**DATASET RECORDS:**
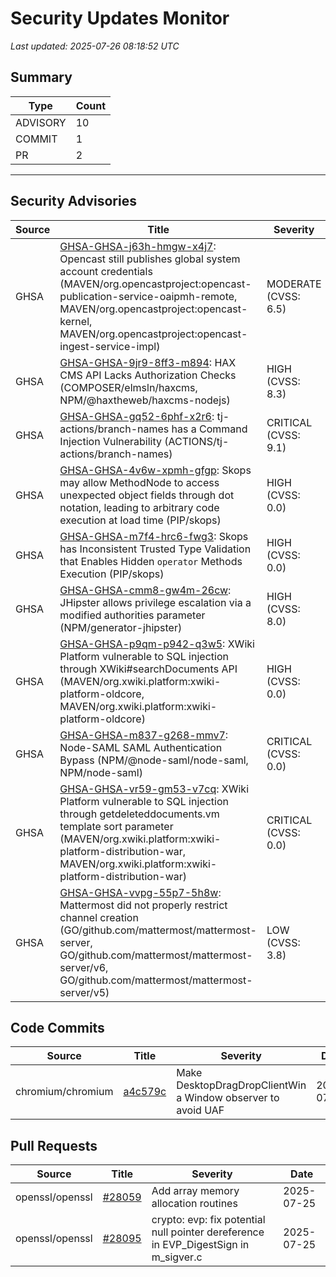 # Security Updates Monitor

*Last updated: 2025-07-26 08:18:52 UTC*

## Summary
| Type | Count |
|------|-------|
| ADVISORY | 10 |
| COMMIT | 1 |
| PR | 2 |

---

## Security Advisories

| Source | Title | Severity | Date |
|--------|-------|----------|------|
| GHSA | [GHSA-GHSA-j63h-hmgw-x4j7](https://github.com/advisories/GHSA-j63h-hmgw-x4j7): Opencast still publishes global system account credentials  (MAVEN/org.opencastproject:opencast-publication-service-oaipmh-remote, MAVEN/org.opencastproject:opencast-kernel, MAVEN/org.opencastproject:opencast-ingest-service-impl) | MODERATE (CVSS: 6.5) | 2025-07-25 |
| GHSA | [GHSA-GHSA-9jr9-8ff3-m894](https://github.com/advisories/GHSA-9jr9-8ff3-m894): HAX CMS API Lacks Authorization Checks (COMPOSER/elmsln/haxcms, NPM/@haxtheweb/haxcms-nodejs) | HIGH (CVSS: 8.3) | 2025-07-25 |
| GHSA | [GHSA-GHSA-gq52-6phf-x2r6](https://github.com/advisories/GHSA-gq52-6phf-x2r6): tj-actions/branch-names has a Command Injection Vulnerability (ACTIONS/tj-actions/branch-names) | CRITICAL (CVSS: 9.1) | 2025-07-25 |
| GHSA | [GHSA-GHSA-4v6w-xpmh-gfgp](https://github.com/advisories/GHSA-4v6w-xpmh-gfgp): Skops may allow MethodNode to access unexpected object fields through dot notation, leading to arbitrary code execution at load time (PIP/skops) | HIGH (CVSS: 0.0) | 2025-07-25 |
| GHSA | [GHSA-GHSA-m7f4-hrc6-fwg3](https://github.com/advisories/GHSA-m7f4-hrc6-fwg3): Skops has Inconsistent Trusted Type Validation that Enables Hidden `operator` Methods Execution (PIP/skops) | HIGH (CVSS: 0.0) | 2025-07-25 |
| GHSA | [GHSA-GHSA-cmm8-gw4m-26cw](https://github.com/advisories/GHSA-cmm8-gw4m-26cw): JHipster allows privilege escalation via a modified authorities parameter (NPM/generator-jhipster) | HIGH (CVSS: 8.0) | 2025-07-25 |
| GHSA | [GHSA-GHSA-p9qm-p942-q3w5](https://github.com/advisories/GHSA-p9qm-p942-q3w5): XWiki Platform vulnerable to SQL injection through XWiki#searchDocuments API (MAVEN/org.xwiki.platform:xwiki-platform-oldcore, MAVEN/org.xwiki.platform:xwiki-platform-oldcore) | HIGH (CVSS: 0.0) | 2025-07-25 |
| GHSA | [GHSA-GHSA-m837-g268-mmv7](https://github.com/advisories/GHSA-m837-g268-mmv7): Node-SAML SAML Authentication Bypass (NPM/@node-saml/node-saml, NPM/node-saml) | CRITICAL (CVSS: 0.0) | 2025-07-25 |
| GHSA | [GHSA-GHSA-vr59-gm53-v7cq](https://github.com/advisories/GHSA-vr59-gm53-v7cq): XWiki Platform vulnerable to SQL injection through getdeleteddocuments.vm template sort parameter (MAVEN/org.xwiki.platform:xwiki-platform-distribution-war, MAVEN/org.xwiki.platform:xwiki-platform-distribution-war) | CRITICAL (CVSS: 0.0) | 2025-07-24 |
| GHSA | [GHSA-GHSA-vvpg-55p7-5h8w](https://github.com/advisories/GHSA-vvpg-55p7-5h8w): Mattermost did not properly restrict channel creation (GO/github.com/mattermost/mattermost-server, GO/github.com/mattermost/mattermost-server/v6, GO/github.com/mattermost/mattermost-server/v5) | LOW (CVSS: 3.8) | 2024-08-01 |

## Code Commits

| Source | Title | Severity | Date |
|--------|-------|----------|------|
| chromium/chromium | [a4c579c](https://github.com/chromium/chromium/commit/a4c579c9a8e4e05f3b3ec012c40cb36c6ae89e11) | Make DesktopDragDropClientWin a Window observer to avoid UAF | 2025-07-25 |

## Pull Requests

| Source | Title | Severity | Date |
|--------|-------|----------|------|
| openssl/openssl | [#28059](https://github.com/openssl/openssl/pull/28059) | Add array memory allocation routines | 2025-07-25 |
| openssl/openssl | [#28095](https://github.com/openssl/openssl/pull/28095) | crypto: evp: fix potential null pointer dereference in EVP_DigestSign in m_sigver.c | 2025-07-25 |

**TASK:** Pictures excluded, quote all the data above exactly.

**ANSWER FOR THIS EXERCISE:**
 # Security Updates Monitor

*Last updated: 2025-07-26 08:18:52 UTC*

## Summary
| Type | Count |
|------|-------|
| ADVISORY | 10 |
| COMMIT | 1 |
| PR | 2 |

---

## Security Advisories

| Source | Title | Severity | Date |
|--------|-------|----------|------|
| GHSA | [GHSA-GHSA-j63h-hmgw-x4j7](https://github.com/advisories/GHSA-j63h-hmgw-x4j7): Opencast still publishes global system account credentials  (MAVEN/org.opencastproject:opencast-publication-service-oaipmh-remote, MAVEN/org.opencastproject:opencast-kernel, MAVEN/org.opencastproject:opencast-ingest-service-impl) | MODERATE (CVSS: 6.5) | 2025-07-25 |
| GHSA | [GHSA-GHSA-9jr9-8ff3-m894](https://github.com/advisories/GHSA-9jr9-8ff3-m894): HAX CMS API Lacks Authorization Checks (COMPOSER/elmsln/haxcms, NPM/@haxtheweb/haxcms-nodejs) | HIGH (CVSS: 8.3) | 2025-07-25 |
| GHSA | [GHSA-GHSA-gq52-6phf-x2r6](https://github.com/advisories/GHSA-gq52-6phf-x2r6): tj-actions/branch-names has a Command Injection Vulnerability (ACTIONS/tj-actions/branch-names) | CRITICAL (CVSS: 9.1) | 2025-07-25 |
| GHSA | [GHSA-GHSA-4v6w-xpmh-gfgp](https://github.com/advisories/GHSA-4v6w-xpmh-gfgp): Skops may allow MethodNode to access unexpected object fields through dot notation, leading to arbitrary code execution at load time (PIP/skops) | HIGH (CVSS: 0.0) | 2025-07-25 |
| GHSA | [GHSA-GHSA-m7f4-hrc6-fwg3](https://github.com/advisories/GHSA-m7f4-hrc6-fwg3): Skops has Inconsistent Trusted Type Validation that Enables Hidden `operator` Methods Execution (PIP/skops) | HIGH (CVSS: 0.0) | 2025-07-25 |
| GHSA | [GHSA-GHSA-cmm8-gw4m-26cw](https://github.com/advisories/GHSA-cmm8-gw4m-26cw): JHipster allows privilege escalation via a modified authorities parameter (NPM/generator-jhipster) | HIGH (CVSS: 8.0) | 2025-07-25 |
| GHSA | [GHSA-GHSA-p9qm-p942-q3w5](https://github.com/advisories/GHSA-p9qm-p942-q3w5): XWiki Platform vulnerable to SQL injection through XWiki#searchDocuments API (MAVEN/org.xwiki.platform:xwiki-platform-oldcore, MAVEN/org.xwiki.platform:xwiki-platform-oldcore) | HIGH (CVSS: 0.0) | 2025-07-25 |
| GHSA | [GHSA-GHSA-m837-g268-mmv7](https://github.com/advisories/GHSA-m837-g268-mmv7): Node-SAML SAML Authentication Bypass (NPM/@node-saml/node-saml, NPM/node-saml) | CRITICAL (CVSS: 0.0) | 2025-07-25 |
| GHSA | [GHSA-GHSA-vr59-gm53-v7cq](https://github.com/advisories/GHSA-vr59-gm53-v7cq): XWiki Platform vulnerable to SQL injection through getdeleteddocuments.vm template sort parameter (MAVEN/org.xwiki.platform:xwiki-platform-distribution-war, MAVEN/org.xwiki.platform:xwiki-platform-distribution-war) | CRITICAL (CVSS: 0.0) | 2025-07-24 |
| GHSA | [GHSA-GHSA-vvpg-55p7-5h8w](https://github.com/advisories/GHSA-vvpg-55p7-5h8w): Mattermost did not properly restrict channel creation (GO/github.com/mattermost/mattermost-server, GO/github.com/mattermost/mattermost-server/v6, GO/github.com/mattermost/mattermost-server/v5) | LOW (CVSS: 3.8) | 2024-08-01 |

## Code Commits

| Source | Title | Severity | Date |
|--------|-------|----------|------|
| chromium/chromium | [a4c579c](https://github.com/chromium/chromium/commit/a4c579c9a8e4e05f3b3ec012c40cb36c6ae89e11) | Make DesktopDragDropClientWin a Window observer to avoid UAF | 2025-07-25 |

## Pull Requests

| Source | Title | Severity | Date |
|--------|-------|----------|------|
| openssl/openssl | [#28059](https://github.com/openssl/openssl/pull/28059) | Add array memory allocation routines | 2025-07-25 |
| openssl/openssl | [#28095](https://github.com/openssl/openssl/pull/28095) | crypto: evp: fix potential null pointer dereference in EVP_DigestSign in m_sigver.c | 2025-07-25 |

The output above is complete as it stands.